◆ **Task prompt**: Using the word "loadStatus" as the filter, copy each matching line from the records.

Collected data

=== Begin Enclosure ===

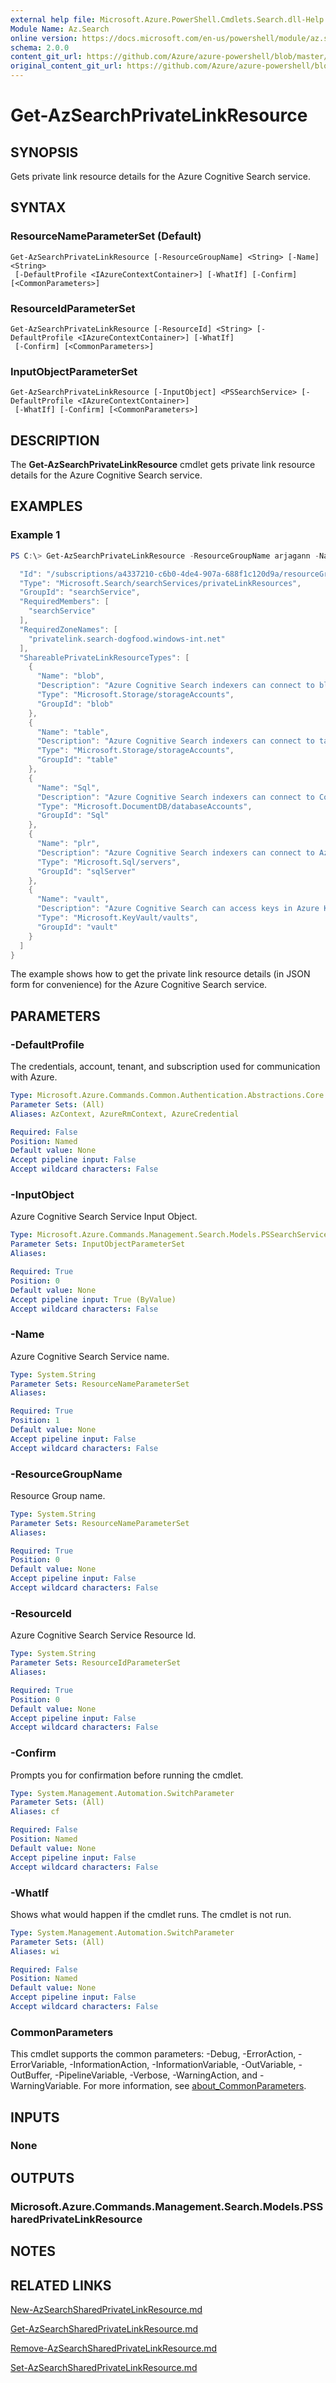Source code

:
```yaml
---
external help file: Microsoft.Azure.PowerShell.Cmdlets.Search.dll-Help.xml
Module Name: Az.Search
online version: https://docs.microsoft.com/en-us/powershell/module/az.search/get-AzSearchPrivateLinkResource
schema: 2.0.0
content_git_url: https://github.com/Azure/azure-powershell/blob/master/src/Search/Search/help/Get-AzSearchPrivateLinkResource.md
original_content_git_url: https://github.com/Azure/azure-powershell/blob/master/src/Search/Search/help/Get-AzSearchPrivateLinkResource.md
---
```


# Get-AzSearchPrivateLinkResource

## SYNOPSIS
Gets private link resource details for the Azure Cognitive Search service.

## SYNTAX

### ResourceNameParameterSet (Default)
```
Get-AzSearchPrivateLinkResource [-ResourceGroupName] <String> [-Name] <String>
 [-DefaultProfile <IAzureContextContainer>] [-WhatIf] [-Confirm] [<CommonParameters>]
```

### ResourceIdParameterSet
```
Get-AzSearchPrivateLinkResource [-ResourceId] <String> [-DefaultProfile <IAzureContextContainer>] [-WhatIf]
 [-Confirm] [<CommonParameters>]
```

### InputObjectParameterSet
```
Get-AzSearchPrivateLinkResource [-InputObject] <PSSearchService> [-DefaultProfile <IAzureContextContainer>]
 [-WhatIf] [-Confirm] [<CommonParameters>]
```

## DESCRIPTION
The **Get-AzSearchPrivateLinkResource** cmdlet gets private link resource details for the Azure Cognitive Search service.

## EXAMPLES

### Example 1
```powershell
PS C:\> Get-AzSearchPrivateLinkResource -ResourceGroupName arjagann -Name arjagann-test-cuseuap | ConvertTo-Json

  "Id": "/subscriptions/a4337210-c6b0-4de4-907a-688f1c120d9a/resourceGroups/arjagann/providers/Microsoft.Search/searchServices/arjagann-test-cuseuap/privateLinkResources/searchService",
  "Type": "Microsoft.Search/searchServices/privateLinkResources",
  "GroupId": "searchService",
  "RequiredMembers": [
    "searchService"
  ],
  "RequiredZoneNames": [
    "privatelink.search-dogfood.windows-int.net"
  ],
  "ShareablePrivateLinkResourceTypes": [
    {
      "Name": "blob",
      "Description": "Azure Cognitive Search indexers can connect to blobs in Azure Storage for reading data (data source), for writing intermediate results of indexer execution (annotation cache, preview) or for storing any knowledge store projections (preview)",
      "Type": "Microsoft.Storage/storageAccounts",
      "GroupId": "blob"
    },
    {
      "Name": "table",
      "Description": "Azure Cognitive Search indexers can connect to tables in Azure Storage for reading data (data source), for writing book-keeping information about intermediate results of indexer execution (annotation cache, preview) or for storing any knowledge store projections (preview)",
      "Type": "Microsoft.Storage/storageAccounts",
      "GroupId": "table"
    },
    {
      "Name": "Sql",
      "Description": "Azure Cognitive Search indexers can connect to CosmosDB using the SQL head for reading data (data source).",
      "Type": "Microsoft.DocumentDB/databaseAccounts",
      "GroupId": "Sql"
    },
    {
      "Name": "plr",
      "Description": "Azure Cognitive Search indexers can connect to AzureSQL databases in a SQL server for reading data (data source).",
      "Type": "Microsoft.Sql/servers",
      "GroupId": "sqlServer"
    },
    {
      "Name": "vault",
      "Description": "Azure Cognitive Search can access keys in Azure Key Vault to encrypt search index and synonym map data",
      "Type": "Microsoft.KeyVault/vaults",
      "GroupId": "vault"
    }
  ]
}
```

The example shows how to get the private link resource details (in JSON form for convenience) for the Azure Cognitive Search service.

## PARAMETERS

### -DefaultProfile
The credentials, account, tenant, and subscription used for communication with Azure.

```yaml
Type: Microsoft.Azure.Commands.Common.Authentication.Abstractions.Core.IAzureContextContainer
Parameter Sets: (All)
Aliases: AzContext, AzureRmContext, AzureCredential

Required: False
Position: Named
Default value: None
Accept pipeline input: False
Accept wildcard characters: False
```

### -InputObject
Azure Cognitive Search Service Input Object.

```yaml
Type: Microsoft.Azure.Commands.Management.Search.Models.PSSearchService
Parameter Sets: InputObjectParameterSet
Aliases:

Required: True
Position: 0
Default value: None
Accept pipeline input: True (ByValue)
Accept wildcard characters: False
```

### -Name
Azure Cognitive Search Service name.

```yaml
Type: System.String
Parameter Sets: ResourceNameParameterSet
Aliases:

Required: True
Position: 1
Default value: None
Accept pipeline input: False
Accept wildcard characters: False
```

### -ResourceGroupName
Resource Group name.

```yaml
Type: System.String
Parameter Sets: ResourceNameParameterSet
Aliases:

Required: True
Position: 0
Default value: None
Accept pipeline input: False
Accept wildcard characters: False
```

### -ResourceId
Azure Cognitive Search Service Resource Id.

```yaml
Type: System.String
Parameter Sets: ResourceIdParameterSet
Aliases:

Required: True
Position: 0
Default value: None
Accept pipeline input: False
Accept wildcard characters: False
```

### -Confirm
Prompts you for confirmation before running the cmdlet.

```yaml
Type: System.Management.Automation.SwitchParameter
Parameter Sets: (All)
Aliases: cf

Required: False
Position: Named
Default value: None
Accept pipeline input: False
Accept wildcard characters: False
```

### -WhatIf
Shows what would happen if the cmdlet runs.
The cmdlet is not run.

```yaml
Type: System.Management.Automation.SwitchParameter
Parameter Sets: (All)
Aliases: wi

Required: False
Position: Named
Default value: None
Accept pipeline input: False
Accept wildcard characters: False
```

### CommonParameters
This cmdlet supports the common parameters: -Debug, -ErrorAction, -ErrorVariable, -InformationAction, -InformationVariable, -OutVariable, -OutBuffer, -PipelineVariable, -Verbose, -WarningAction, and -WarningVariable. For more information, see [about_CommonParameters](http://go.microsoft.com/fwlink/?LinkID=113216).

## INPUTS

### None

## OUTPUTS

### Microsoft.Azure.Commands.Management.Search.Models.PSSharedPrivateLinkResource

## NOTES

## RELATED LINKS

[New-AzSearchSharedPrivateLinkResource.md](./New-AzSearchSharedPrivateLinkResource.md)

[Get-AzSearchSharedPrivateLinkResource.md](./Get-AzSearchSharedPrivateLinkResource.md)

[Remove-AzSearchSharedPrivateLinkResource.md](./Remove-AzSearchSharedPrivateLinkResource.md)

[Set-AzSearchSharedPrivateLinkResource.md](./Set-AzSearchSharedPrivateLinkResource.md)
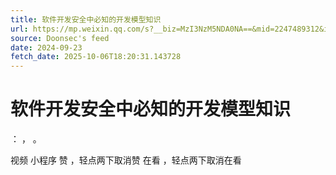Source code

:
 ```yaml
---
title: 软件开发安全中必知的开发模型知识
url: https://mp.weixin.qq.com/s?__biz=MzI3NzM5NDA0NA==&mid=2247489312&idx=1&sn=4fbe72af3c5f439d6a63f5a415e184ee
source: Doonsec's feed
date: 2024-09-23
fetch_date: 2025-10-06T18:20:31.143728
---
```


# 软件开发安全中必知的开发模型知识

：
，
。

视频
小程序
赞
，轻点两下取消赞
在看
，轻点两下取消在看
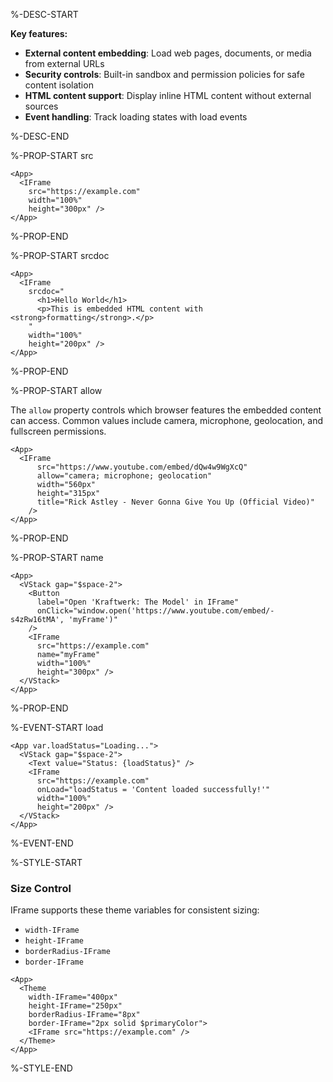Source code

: %-DESC-START

**Key features:**
- **External content embedding**: Load web pages, documents, or media from external URLs
- **Security controls**: Built-in sandbox and permission policies for safe content isolation
- **HTML content support**: Display inline HTML content without external sources
- **Event handling**: Track loading states with load events

%-DESC-END

%-PROP-START src

```xmlui-pg copy display name="Example: src"
<App>
  <IFrame 
    src="https://example.com" 
    width="100%" 
    height="300px" />
</App>
```

%-PROP-END

%-PROP-START srcdoc

```xmlui-pg copy display name="Example: srcdoc"
<App>
  <IFrame 
    srcdoc="
      <h1>Hello World</h1>
      <p>This is embedded HTML content with <strong>formatting</strong>.</p>
    "
    width="100%" 
    height="200px" />
</App>
```

%-PROP-END

%-PROP-START allow

The `allow` property controls which browser features the embedded content can access. Common values include camera, microphone, geolocation, and fullscreen permissions.

```xmlui-pg copy display name="Example: allow"
<App>
  <IFrame
      src="https://www.youtube.com/embed/dQw4w9WgXcQ"
      allow="camera; microphone; geolocation"
      width="560px"
      height="315px"
      title="Rick Astley - Never Gonna Give You Up (Official Video)"
    />
</App>
```

%-PROP-END

%-PROP-START name

```xmlui-pg copy display name="Example: name" /name="myFrame"/
<App>
  <VStack gap="$space-2">
    <Button 
      label="Open 'Kraftwerk: The Model' in IFrame" 
      onClick="window.open('https://www.youtube.com/embed/-s4zRw16tMA', 'myFrame')" 
    />
    <IFrame 
      src="https://example.com"
      name="myFrame"
      width="100%" 
      height="300px" />
  </VStack>
</App>
```

%-PROP-END

%-EVENT-START load

```xmlui-pg copy display name="Example: load"
<App var.loadStatus="Loading...">
  <VStack gap="$space-2">
    <Text value="Status: {loadStatus}" />
    <IFrame 
      src="https://example.com"
      onLoad="loadStatus = 'Content loaded successfully!'"
      width="100%" 
      height="200px" />
  </VStack>
</App>
```

%-EVENT-END

%-STYLE-START

### Size Control

IFrame supports these theme variables for consistent sizing:
- `width-IFrame`
- `height-IFrame`
- `borderRadius-IFrame`
- `border-IFrame`

```xmlui-pg display copy name="Example: IFrame with custom styling"
<App>
  <Theme 
    width-IFrame="400px" 
    height-IFrame="250px"
    borderRadius-IFrame="8px"
    border-IFrame="2px solid $primaryColor">
    <IFrame src="https://example.com" />
  </Theme>
</App>
```

%-STYLE-END

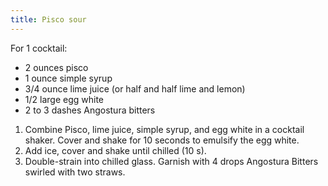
 ```yaml
---
title: Pisco sour
---
```


For 1 cocktail:

- 2 ounces pisco
- 1 ounce simple syrup
- 3/4 ounce lime juice (or half and half lime and lemon)
- 1/2 large egg white
- 2 to 3 dashes Angostura bitters

1. Combine Pisco, lime juice, simple syrup, and egg white in a cocktail shaker. Cover and shake for 10 seconds to emulsify the egg white.
1. Add ice, cover and shake until chilled (10 s).
1. Double-strain into chilled glass. Garnish with 4 drops Angostura Bitters swirled with two straws.
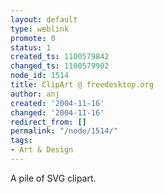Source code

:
 ```yaml
---
layout: default
type: weblink
promote: 0
status: 1
created_ts: 1100579842
changed_ts: 1100579902
node_id: 1514
title: ClipArt @ freedesktop.org
author: anj
created: '2004-11-16'
changed: '2004-11-16'
redirect_from: []
permalink: "/node/1514/"
tags:
- Art & Design
---
```

A pile of SVG clipart.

=== End Enclosure ===

◆ **Solution**:
<App var.loadStatus="Loading...">
    <Text value="Status: {loadStatus}" />
      onLoad="loadStatus = 'Content loaded successfully!'"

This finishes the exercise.